Without end‑to‑end journey data, it is difficult to understand avoidance behaviour, route confidence, or how cyclists move through the network as a whole.
Cycling and micromobility networks increasingly include bikes, e‑bikes, cargo bikes, and e‑scooters — yet most datasets remain siloed by mode or operator.
Perhaps most critically, many cycling datasets are not representative:
Fitness platforms skew male and sport‑oriented.
Shared fleets reflect where services are deployed.
Surveys often miss quieter, less confident riders.
This means the experiences of women, commuters, older riders, and local trip‑makers are frequently under‑represented — even though these groups are central to growing everyday cycling.
No single dataset can answer every question. Effective cycling and micromobility planning requires layered insight, with a clear understanding of the strengths and weaknesses of each source.
What has been missing is a scalable way to capture real, representative journey experience across modes — and turn that data into something planners can actually use.
See.Sense provides a consistent, standardised approach to collecting anonymised sensor data across:
Personal bikes
E‑bikes
Cargo bikes
Shared fleet vehicles
E‑scooters and other micromobility forms
This allows cities to compare experience and behaviour across modes, rather than analysing each in isolation.
A key advantage of See.Sense is the ability to deploy devices intentionally, rather than relying solely on self‑selecting users.
This enables cities to:
Target specific groups such as women, commuters, or cargo bike users.

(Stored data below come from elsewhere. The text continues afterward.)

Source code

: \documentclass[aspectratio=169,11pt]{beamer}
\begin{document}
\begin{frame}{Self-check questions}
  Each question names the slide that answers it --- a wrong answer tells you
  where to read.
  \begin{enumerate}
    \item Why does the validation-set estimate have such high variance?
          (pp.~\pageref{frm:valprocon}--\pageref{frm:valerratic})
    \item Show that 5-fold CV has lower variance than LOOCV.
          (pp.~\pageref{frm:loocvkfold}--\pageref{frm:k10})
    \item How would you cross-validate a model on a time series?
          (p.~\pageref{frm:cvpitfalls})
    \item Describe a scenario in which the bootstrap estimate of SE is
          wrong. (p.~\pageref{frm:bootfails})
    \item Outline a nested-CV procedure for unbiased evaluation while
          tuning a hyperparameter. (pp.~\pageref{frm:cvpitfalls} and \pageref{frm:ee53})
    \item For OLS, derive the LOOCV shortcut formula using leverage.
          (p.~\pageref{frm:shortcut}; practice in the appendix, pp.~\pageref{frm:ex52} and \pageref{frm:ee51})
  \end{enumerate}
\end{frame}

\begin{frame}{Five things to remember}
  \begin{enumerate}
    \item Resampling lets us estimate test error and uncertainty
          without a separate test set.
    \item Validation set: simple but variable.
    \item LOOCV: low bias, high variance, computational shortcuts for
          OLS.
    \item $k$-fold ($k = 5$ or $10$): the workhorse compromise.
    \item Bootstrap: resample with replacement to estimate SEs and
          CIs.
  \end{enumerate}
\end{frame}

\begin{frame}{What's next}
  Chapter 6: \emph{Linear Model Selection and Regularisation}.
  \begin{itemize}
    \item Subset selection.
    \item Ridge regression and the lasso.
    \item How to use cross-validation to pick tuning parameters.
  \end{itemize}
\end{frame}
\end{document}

Focus on under‑represented neighbourhoods or corridors.
Reduce sampling bias common in crowdsourced or app‑based datasets.
The result is more inclusive, more representative insight — supporting infrastructure decisions that work for everyone, not just the most confident riders.
See.Sense captures data throughout real journeys, including:
Braking and swerving — indicators of stress or conflict.
Surface roughness and vibration — highlighting comfort and maintenance issues.
Speed, dwell, and delay patterns — revealing congestion and inefficiency.
Route choice and avoidance — showing where people choose not to ride.
This provides a network‑wide view that static infrastructure cannot.
Collecting data is only part of the challenge. Making sense of it is where value is created.
See.Sense’s AI‑powered dashboards are designed to help cities:
Identify patterns and hotspots quickly.
Compare behaviour across modes and user groups.
Measure change before and after interventions.
Translate complex datasets into clear, actionable insight.
The focus is on supporting everyday decision‑making — not overwhelming teams with raw data.
See.Sense does not replace counters, surveys, or operator data. Instead, it adds the missing experiential and representative layer, helping cities understand not just:
How many people are cycling
but
who is cycling, how their journeys feel, and where investment will have the greatest impact.
If cycling and micromobility are to fulfil their potential, they need to be planned with the same rigour as other transport modes — using data that is continuous, representative, and meaningful.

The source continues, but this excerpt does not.